Now that we have a mesh, the next step would be to clean it up. Since my workflow involves a poly modeler, I would do the cleanup there. If you wanted to go straight to ZBrush and then to something like an STL output for manufacture, you’d probably be meshing things very differently. I’d suggest changing the method to Quads and Triangles, turn on Weld vertices, and just crank the slider all the way up. ZBrush won’t have issue with the density and you can sculpt away. My goals aren’t that, so I have to think about how I’m going to make a very efficient item out of this down the line.
Now, much of the work from here is very polygon modeling oriented. It takes skill in that mindset to do all of this, but there is a lot of rather automatic stuff to do. So I’ll cover that, which will also serve as a kind of feature request to Michael. ^_~
The first thing I do is look over the model for specific things: planer caps, T-Junctions, and poly lines on surface edges that are close but not quite on top of each other. Depending upon how messy the surface edges are depends upon when I weld edges. Areas that are good I weld up. Other parts I work out before welding. Sometimes I just go back to MoI and export problem sections again at different settings.
Planer caps are easy; there’s ways in MoI to force them how you want (I’ll get to that later), but if they’re simple, you can do them inside of the poly modeler without much hassle. Delete the faces, and if you have something like the outer part of this, you can just bridge and it works. The inside one is harder to do just right. You can edge slice in the ones you want. Or you can delete the cap, scale in the edge, then collapse the inner verts to a single point.

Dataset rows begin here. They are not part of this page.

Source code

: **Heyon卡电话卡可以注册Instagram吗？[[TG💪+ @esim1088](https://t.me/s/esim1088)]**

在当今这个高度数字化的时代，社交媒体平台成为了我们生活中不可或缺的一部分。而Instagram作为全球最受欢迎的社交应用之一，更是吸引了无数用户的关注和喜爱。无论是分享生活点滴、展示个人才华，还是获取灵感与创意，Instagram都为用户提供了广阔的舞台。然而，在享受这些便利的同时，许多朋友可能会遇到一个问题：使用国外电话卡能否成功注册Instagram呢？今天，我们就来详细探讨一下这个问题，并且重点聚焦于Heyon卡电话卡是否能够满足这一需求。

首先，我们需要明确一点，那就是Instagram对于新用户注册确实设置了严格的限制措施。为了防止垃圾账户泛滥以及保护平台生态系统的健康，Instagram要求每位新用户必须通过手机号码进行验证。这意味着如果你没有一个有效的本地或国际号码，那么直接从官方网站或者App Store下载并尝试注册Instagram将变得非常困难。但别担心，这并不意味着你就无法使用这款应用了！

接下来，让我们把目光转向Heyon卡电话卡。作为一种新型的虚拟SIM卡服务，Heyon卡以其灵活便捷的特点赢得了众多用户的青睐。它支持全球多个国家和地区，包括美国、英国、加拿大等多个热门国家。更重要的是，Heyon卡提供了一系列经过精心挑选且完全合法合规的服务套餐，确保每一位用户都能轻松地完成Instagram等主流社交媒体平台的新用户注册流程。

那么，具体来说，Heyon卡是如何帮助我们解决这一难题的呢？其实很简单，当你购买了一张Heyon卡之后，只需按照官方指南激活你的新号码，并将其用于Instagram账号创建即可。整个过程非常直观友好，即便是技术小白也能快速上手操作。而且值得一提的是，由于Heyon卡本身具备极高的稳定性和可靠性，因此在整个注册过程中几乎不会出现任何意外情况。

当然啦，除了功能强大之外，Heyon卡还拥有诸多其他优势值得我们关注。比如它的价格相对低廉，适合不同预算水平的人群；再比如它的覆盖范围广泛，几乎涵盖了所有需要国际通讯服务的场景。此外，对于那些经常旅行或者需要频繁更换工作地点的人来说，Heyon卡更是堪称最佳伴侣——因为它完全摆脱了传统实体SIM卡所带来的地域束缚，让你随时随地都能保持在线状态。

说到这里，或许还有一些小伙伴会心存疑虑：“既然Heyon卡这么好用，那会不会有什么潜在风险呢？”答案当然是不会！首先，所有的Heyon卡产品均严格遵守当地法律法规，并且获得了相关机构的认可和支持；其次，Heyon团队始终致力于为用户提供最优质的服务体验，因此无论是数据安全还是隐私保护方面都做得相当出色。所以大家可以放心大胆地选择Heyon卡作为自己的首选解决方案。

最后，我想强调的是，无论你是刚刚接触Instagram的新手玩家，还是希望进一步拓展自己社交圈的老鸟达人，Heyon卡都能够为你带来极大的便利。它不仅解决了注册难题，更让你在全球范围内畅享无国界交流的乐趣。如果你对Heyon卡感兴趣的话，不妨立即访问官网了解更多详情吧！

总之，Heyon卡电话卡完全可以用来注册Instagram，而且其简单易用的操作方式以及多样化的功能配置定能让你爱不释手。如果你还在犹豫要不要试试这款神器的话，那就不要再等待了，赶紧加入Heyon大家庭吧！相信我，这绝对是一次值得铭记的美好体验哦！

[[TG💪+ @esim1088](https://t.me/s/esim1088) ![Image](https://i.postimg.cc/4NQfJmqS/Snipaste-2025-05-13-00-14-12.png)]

Or you can be lazy like me and use a script that does a poly fan for you.
The next thing I look for is T-junctions and excessive vertexes. T-junctions are especially annoying; at best it’s just extra edges and at worst it causes the bordering polygons to become non-planer. Overall, I find that it’s best just to remove them. Sometimes, though, I’ll actually flow it through the object; those are only when I need the poly flow in another part, though (like linking up two surfaces). Also something to keep a lookout for is verts in the middle of edges that nothing else connects into; these two-edge verts are pointless and need to be removed. I have a script I use for that, but otherwise they’re really hard to spot.
After that, the effort really is down to seeing which edge should flow into another. This is the part that’s pretty much polygon modeling and I’m not going to cover it. Suffice to say that my choice to make this one mesh on output made it tougher to clean up. And the output isn’t perfect, but it subdivides just fine, holds the right shape in all the right place, and can be sculpted without much fuss.